Independiente de Magnitsky y de los diversos actos de ATA es la capacidad del Departamento del Tesoro de los EE. UU. Y su Oficina de Control de Activos Extranjeros (OFAC) para sancionar la capacidad de un país para transferir dinero a través del sistema financiero controlado por el dólar estadounidense. Eso es lo que está ocurriendo actualmente con respecto a los pagos por las exportaciones de petróleo de Venezuela, que han sido sancionadas y no podrán utilizar el sistema denominado en dólares después del 28 de abril. Una sanción similar impuesta por Estados Unidos está actualmente vigente contra Irán, y todos los compradores potenciales de petróleo iraní están sujetos a sanciones secundarias si continúan haciendo compras después del 5 de mayo.

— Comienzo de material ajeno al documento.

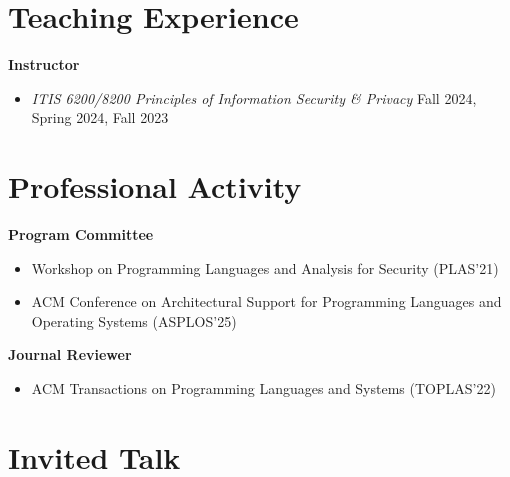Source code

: \documentclass[11pt]{article}
\begin{document}
\section{Teaching Experience}
\textbf{Instructor}
\begin{itemize}
  \item \emph{ITIS 6200/8200 Principles of Information Security \& Privacy} \hfill Fall 2024, Spring 2024, Fall 2023
\end{itemize}





\section{Professional Activity}
\textbf{Program Committee}
\begin{itemize}
  \item Workshop on Programming Languages and Analysis for Security (PLAS'21)
  \item ACM Conference on Architectural Support for Programming Languages and Operating Systems (ASPLOS'25)
\end{itemize}

\textbf{Journal Reviewer}
\begin{itemize}
\item  ACM Transactions on Programming Languages and Systems (TOPLAS'22)
\end{itemize}

\section{Invited Talk}
\end{document}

La mayor parte del negocio petrolero mundial se realiza en dólares, por lo que el Departamento del Tesoro tiene un arma efectiva para interferir en países extranjeros sin tener que enviar a los marines, pero, por supuesto, existe el peligro de que el resto del mundo Finalmente leer las hojas de té y abandonar el uso de petrodólares por completo. Si eso ocurre, será más difícil para el gobierno estadounidense continuar imprimiendo dólares sin tener en cuenta los déficits, ya que habrá poca demanda de la moneda adicional de Estados Unidos en circulación.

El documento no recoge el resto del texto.